I keep looking at SIPs. SIP mostly are subscribed for five years and 10 years or perpetuity. The number of months for which the SIP remains invested actually it goes beyond five and a half to six years. Even on the retail, the period for which the investments are being held by the investors actually goes anywhere between four and a half and five years. This indicates that major levels of investors are rising.
What is the average SIP level on a monthly level that you are expecting and do you expect the flows to continue in the same manner?
Last year, we were estimating the numbers will cross two crores in terms of account with an aggregate flow of close to about Rs 5000-5,200 crore and today aggregate monthly inflows in SIP has not only crossed the 2-crore account, it has also now crossed Rs 6,000 crore.

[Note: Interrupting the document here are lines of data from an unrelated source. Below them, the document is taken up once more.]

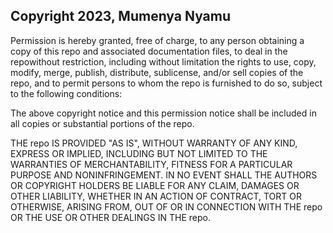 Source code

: ## Copyright 2023, Mumenya Nyamu



Permission is hereby granted, free of charge, to any person obtaining a copy of this repo and associated documentation files, to deal in the repowithout restriction, including without limitation the rights to use, copy, modify, merge, publish, distribute, sublicense, and/or sell copies of the repo, and to permit persons to whom the repo is furnished to do so, subject to the following conditions:

The above copyright notice and this permission notice shall be included in all copies or substantial portions of the repo.

THE repo IS PROVIDED "AS IS", WITHOUT WARRANTY OF ANY KIND, EXPRESS OR IMPLIED, INCLUDING BUT NOT LIMITED TO THE WARRANTIES OF MERCHANTABILITY, FITNESS FOR A PARTICULAR PURPOSE AND NONINFRINGEMENT. IN NO EVENT SHALL THE AUTHORS OR COPYRIGHT HOLDERS BE LIABLE FOR ANY CLAIM, DAMAGES OR OTHER LIABILITY, WHETHER IN AN ACTION OF CONTRACT, TORT OR OTHERWISE, ARISING FROM, OUT OF OR IN CONNECTION WITH THE repo OR THE USE OR OTHER DEALINGS IN THE repo.
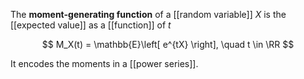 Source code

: The **moment-generating function** of a [[random variable]] $X$ is the [[expected value]] as a [[function]] of $t$

$$
M_X(t) = \mathbb{E}\left[ e^{tX} \right], \quad t \in \RR
$$

It encodes the moments in a [[power series]]. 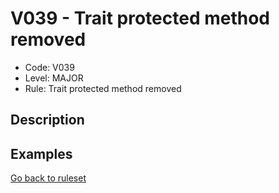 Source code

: # V039 - Trait protected method removed

* Code: V039
* Level: MAJOR
* Rule: Trait protected method removed

## Description

## Examples

[Go back to ruleset](../README.md) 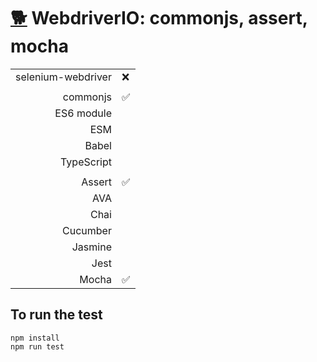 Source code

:# [:dog2:](https://github.com/xgirma/e2e_test_recipes/configuration/webdriverio) WebdriverIO: commonjs, assert, mocha

|   |  |
|---:|:---|
| selenium-webdriver | :x: |
|   |   |
| commonjs  | :white_check_mark: |
| ES6 module  |   |
| ESM  |  |
| Babel  |  |
| TypeScript  |  |
|   |   |
| Assert  | :white_check_mark:  |
| AVA  |   |
| Chai  |  |
| Cucumber  |   |
| Jasmine  |  | 
| Jest  |  | 
| Mocha  | :white_check_mark: |

## To run the test

    npm install
    npm run test
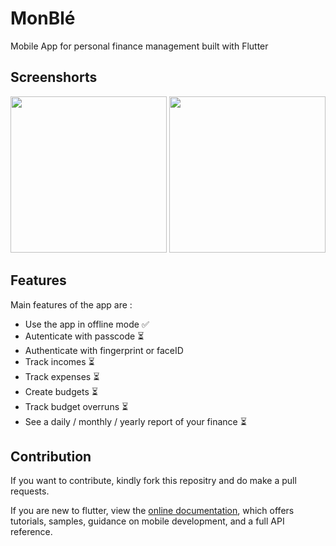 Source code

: # MonBlé

Mobile App for personal finance management built with Flutter

## Screenshorts

<p>
<img src="https://user-images.githubusercontent.com/6081388/198905977-b1bd2357-512d-47b6-b03a-8932648970b5.png" width="250"/>
<img src="https://user-images.githubusercontent.com/6081388/198906023-ca88d138-3466-431e-9dc9-c066277a520f.png" width="250"/>
</p>


## Features

Main features of the app are :

- Use the app in offline mode ✅
- Autenticate with passcode ⏳
- Authenticate with fingerprint or faceID
- Track incomes ⏳
- Track expenses ⏳
- Create budgets ⏳
- Track budget overruns ⏳
- See a daily / monthly / yearly report of your finance ⏳

## Contribution
If you want to contribute, kindly fork this repositry and do make a pull requests.

If you are new to flutter, view the [online documentation](https://docs.flutter.dev/), which offers tutorials,
samples, guidance on mobile development, and a full API reference.

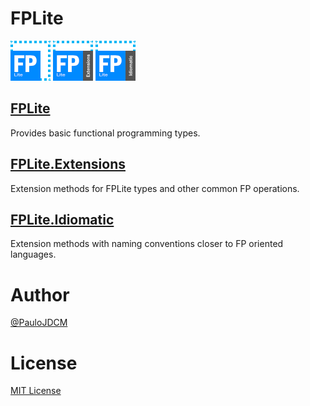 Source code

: ﻿# FPLite

![FPLite](FPLite/FPLite.png)
![FPLite.Extensions](FPLite.Extensions/FPLite_Extensions.png)
![FPLite.Idiomatic](FPLite.Idiomatic/FPLite_Idiomatic.png)

## [FPLite](FPLite/README.md)
Provides basic functional programming types.


## [FPLite.Extensions](FPLite.Extensions/README.md)
Extension methods for FPLite types and other common FP operations.


## [FPLite.Idiomatic](FPLite.Idiomatic/README.md)
Extension methods with naming conventions closer to FP oriented languages.

# Author
[@PauloJDCM](https://github.com/PauloJDCM)

# License
[MIT License](LICENSE.txt) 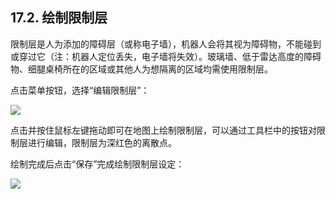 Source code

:﻿## 17.2.	绘制限制层
限制层是人为添加的障碍层（或称电子墙），机器人会将其视为障碍物，不能碰到或穿过它（注：机器人定位丢失，电子墙将失效）。玻璃墙、低于雷达高度的障碍物、细腿桌椅所在的区域或其他人为想隔离的区域均需使用限制层。

点击菜单按钮，选择“编辑限制层”：

<img src="https://imgconvert.csdnimg.cn/aHR0cHM6Ly9oYmltZy5odWFiYW5pbWcuY29tLzk1ZTE1MTNkN2U4OGFhZjdmYTFiOWJjMjIzNWRlZDdmOWRmOWQ2Mjc0ZjFkLW40d2NXd19mdzY1OA?x-oss-process=image/format,png" align=center />

点击并按住鼠标左键拖动即可在地图上绘制限制层，可以通过工具栏中的按钮对限制层进行编辑，限制层为深红色的离散点。

绘制完成后点击“保存”完成绘制限制层设定：

<img src="https://imgconvert.csdnimg.cn/aHR0cHM6Ly9oYmltZy5odWFiYW5pbWcuY29tLzhhNDY3Yzk5Mjg3MzFlNjc3OTEyN2UxYmJlYTVkMmZmZmM0MTNjOGFiMGJhLXBZOHdMWV9mdzY1OA?x-oss-process=image/format,png" align=center />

58% was the growth last year and the actual number on year-on-year basis. Do not assume 58% growth will come continuously for a longer period because last year was exceptional in the post demonetisation period.
Even if we assume it will grow at about 30-35% in SIP alone, that is now becoming the mode of investing in mutual funds. I would not be surprised if this number on a per month inflow basis, crosses Rs 10,000 crore by end of the financial year. The two crore number keeps rising by anywhere between 30-35 lakh accounts and that should continue.
How do you see MF flows in 2019?
We see the per month run rate in general at anywhere between Rs 20000 crore and 30000 crore. That is a pretty wide range. We saw an exceptional month of September, October, November last year. So, remove those exceptional months and look at the SIP which is close to about Rs 6000 crore. An average run rate in mutual fund inflows in equity should be around Rs 10,000- 14,000 crore.
There will be net inflows that one could expect given the fact that more and more acceptance is getting developed from investors to consider mutual fund as a part of their investment bouquet. Therefore. that number will continue.
This week is extremely critical for equity markets because we are going to be officially kick-starting earnings with Infosys on Friday. Tell me the trends that you are looking out for from Q4 numbers?
For the first time we are seeing earnings where companies are showing an uptick and of course the markets are turning a little volatile. At the same time, lead fuel indicators such as higher passenger traffic, commercial vehicle sales and the way the operating cost has come down, is being reflected on the two-wheeler sales and AC sales.
All of them are pointing towards improvement in the overall profitability numbers. We will probably see a lot of upgrades of earnings, a lot of positive earnings surprises in 2018-19. That think should be the trend that one should expect. The growth momentum is coming largely coming on the back of the consumer segment.